Firstly, the neutralizing buffer was prepared by ultracentrifugation of a volume of 40 ml PBS containing 10% of FBS at 140,000 x g, 18 h, 4°C by a Beckman Coulter Ti70 rotor using an Optima L-XP ultracentrifuge. Then, 30 ml of the supernatant was recovered and used as a neutralizing buffer. For staining, EV with an amount of 120 µg was resuspended in 250 µl of Diluent C (Sigma-Aldrich) and mixed with 250 µl of Diluent C containing 1 µl of PKH26 (Sigma-Aldrich). The EV-dye mixture was incubated in darkness for 5 min and neutralized by a neutralizing buffer. Then, the solution was ultracentrifuged at 140,000 × g for 70 min at 4°C. The pellet was washed with PBS and isolated by ultracentrifugation under the same condition. PKH26 dilution without EV was used as the negative control (Supplementary Figure S1C). The pellet of PKH26-labeled EV was resuspended in 100 µl PBS, and the protein concentration was confirmed again by Bradford assay (Bio-Rad).

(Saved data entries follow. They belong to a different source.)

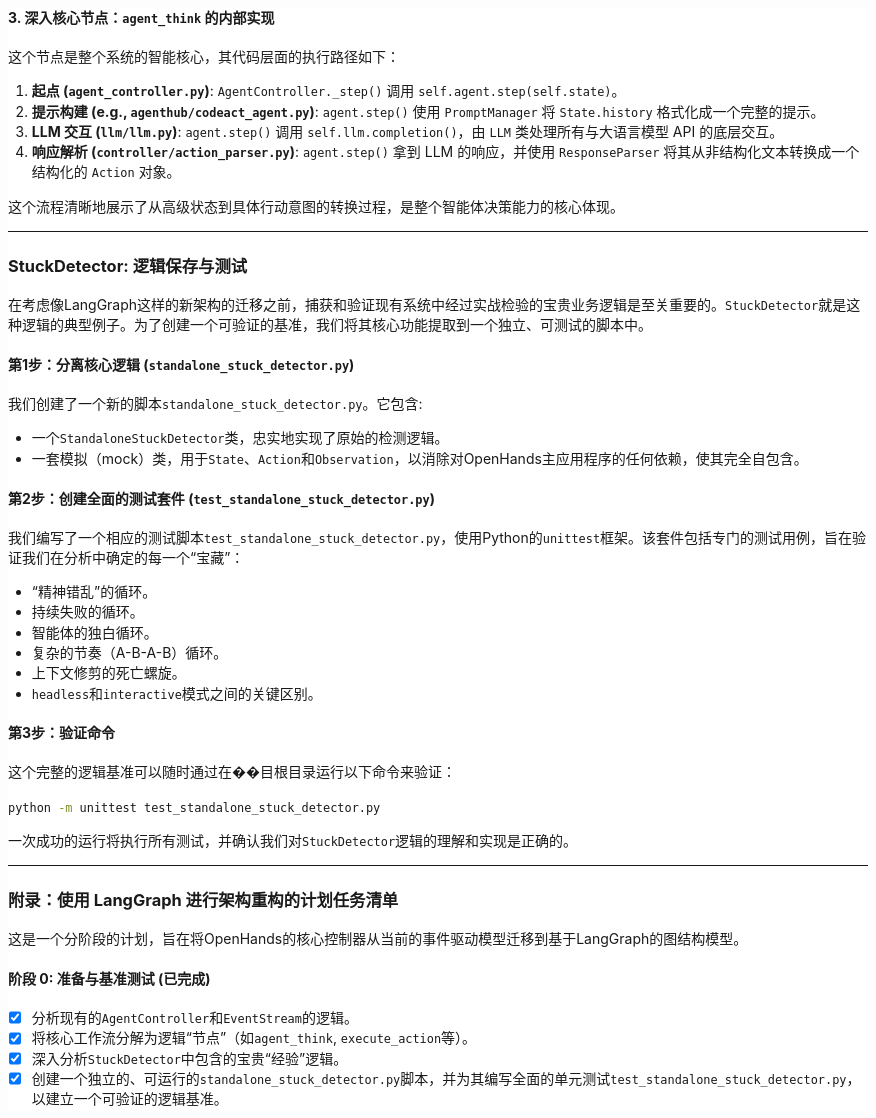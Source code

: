 #### **3. 深入核心节点：`agent_think` 的内部实现**

这个节点是整个系统的智能核心，其代码层面的执行路径如下：

1.  **起点 (`agent_controller.py`)**: `AgentController._step()` 调用 `self.agent.step(self.state)`。
2.  **提示构建 (e.g., `agenthub/codeact_agent.py`)**: `agent.step()` 使用 `PromptManager` 将 `State.history` 格式化成一个完整的提示。
3.  **LLM 交互 (`llm/llm.py`)**: `agent.step()` 调用 `self.llm.completion()`，由 `LLM` 类处理所有与大语言模型 API 的底层交互。
4.  **响应解析 (`controller/action_parser.py`)**: `agent.step()` 拿到 LLM 的响应，并使用 `ResponseParser` 将其从非结构化文本转换成一个结构化的 `Action` 对象。

这个流程清晰地展示了从高级状态到具体行动意图的转换过程，是整个智能体决策能力的核心体现。

---
### **StuckDetector: 逻辑保存与测试**

在考虑像LangGraph这样的新架构的迁移之前，捕获和验证现有系统中经过实战检验的宝贵业务逻辑是至关重要的。`StuckDetector`就是这种逻辑的典型例子。为了创建一个可验证的基准，我们将其核心功能提取到一个独立、可测试的脚本中。

#### **第1步：分离核心逻辑 (`standalone_stuck_detector.py`)**

我们创建了一个新的脚本`standalone_stuck_detector.py`。它包含:
- 一个`StandaloneStuckDetector`类，忠实地实现了原始的检测逻辑。
- 一套模拟（mock）类，用于`State`、`Action`和`Observation`，以消除对OpenHands主应用程序的任何依赖，使其完全自包含。

#### **第2步：创建全面的测试套件 (`test_standalone_stuck_detector.py`)**

我们编写了一个相应的测试脚本`test_standalone_stuck_detector.py`，使用Python的`unittest`框架。该套件包括专门的测试用例，旨在验证我们在分析中确定的每一个“宝藏”：
- “精神错乱”的循环。
- 持续失败的循环。
- 智能体的独白循环。
- 复杂的节奏（A-B-A-B）循环。
- 上下文修剪的死亡螺旋。
- `headless`和`interactive`模式之间的关键区别。

#### **第3步：验证命令**

这个完整的逻辑基准可以随时通过在��目根目录运行以下命令来验证：
```bash
python -m unittest test_standalone_stuck_detector.py
```
一次成功的运行将执行所有测试，并确认我们对`StuckDetector`逻辑的理解和实现是正确的。

---
### **附录：使用 LangGraph 进行架构重构的计划任务清单**

这是一个分阶段的计划，旨在将OpenHands的核心控制器从当前的事件驱动模型迁移到基于LangGraph的图结构模型。

#### **阶段 0: 准备与基准测试 (已完成)**
*   [x] 分析现有的`AgentController`和`EventStream`的逻辑。
*   [x] 将核心工作流分解为逻辑“节点”（如`agent_think`, `execute_action`等）。
*   [x] 深入分析`StuckDetector`中包含的宝贵“经验”逻辑。
*   [x] 创建一个独立的、可运行的`standalone_stuck_detector.py`脚本，并为其编写全面的单元测试`test_standalone_stuck_detector.py`，以建立一个可验证的逻辑基准。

Transmission electron microscopes

An amount of 120 µg of EV was fixed with 2.5% of glutaraldehyde in 0.1 M PBS at 4°C overnight. After that, EV were washed three times with 0.1 M PBS followed by a further fixation with 1% OsO4 for 1 hour at 4°C. After fixing with OsO4, EV were continued washing three times with 0.1 M PBS, then sequential dehydrating with ethanol and treated with propylene oxide at room temperature for 20 min. Then, the resin osmosis was conducted by treating EV in a mixture of propylene oxide and epoxy resin, at a ratio of 1:1, followed by embedded in Poly/Bed 812 (Polysciences, Warrington, PA, United States) and examined with a JEM-1400 (JEOL, Tokyo, Japan) at 80 kV.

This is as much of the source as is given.